▶ _Directions_: Everything from the line containing "- Moving Average" to the close of the listing below should be retyped exactly, and nothing before it.

┌────────

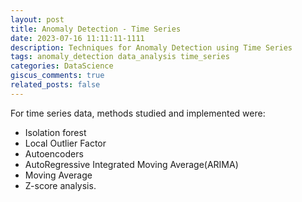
 ```yaml
---
layout: post
title: Anomaly Detection - Time Series
date: 2023-07-16 11:11:11-1111
description: Techniques for Anomaly Detection using Time Series
tags: anomaly_detection data_analysis time_series
categories: DataScience
giscus_comments: true
related_posts: false
---
```


For time series data, methods studied and implemented were:

- Isolation forest
- Local Outlier Factor
- Autoencoders
- AutoRegressive Integrated Moving Average(ARIMA)
- Moving Average
- Z-score analysis.

 <div
  class="jupyter-notebook"
  style="position: relative; width: 100%; margin: 0 auto;">
  <div class="jupyter-notebook-iframe-container">
    <iframe
      src="/assets/jupyter/ad_timeseries.html"
      style="position: absolute; top: 0; left: 0; border-style: none;"
      width="100%"
      height="100%"
      onload="this.parentElement.style.paddingBottom = (this.contentWindow.document.documentElement.scrollHeight + 10) + 'px'"></iframe>
  </div>
</div>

└────────

▶ _Exercise response_:
- Moving Average
- Z-score analysis.

 <div
  class="jupyter-notebook"
  style="position: relative; width: 100%; margin: 0 auto;">
  <div class="jupyter-notebook-iframe-container">
    <iframe
      src="/assets/jupyter/ad_timeseries.html"
      style="position: absolute; top: 0; left: 0; border-style: none;"
      width="100%"
      height="100%"
      onload="this.parentElement.style.paddingBottom = (this.contentWindow.document.documentElement.scrollHeight + 10) + 'px'"></iframe>
  </div>
</div>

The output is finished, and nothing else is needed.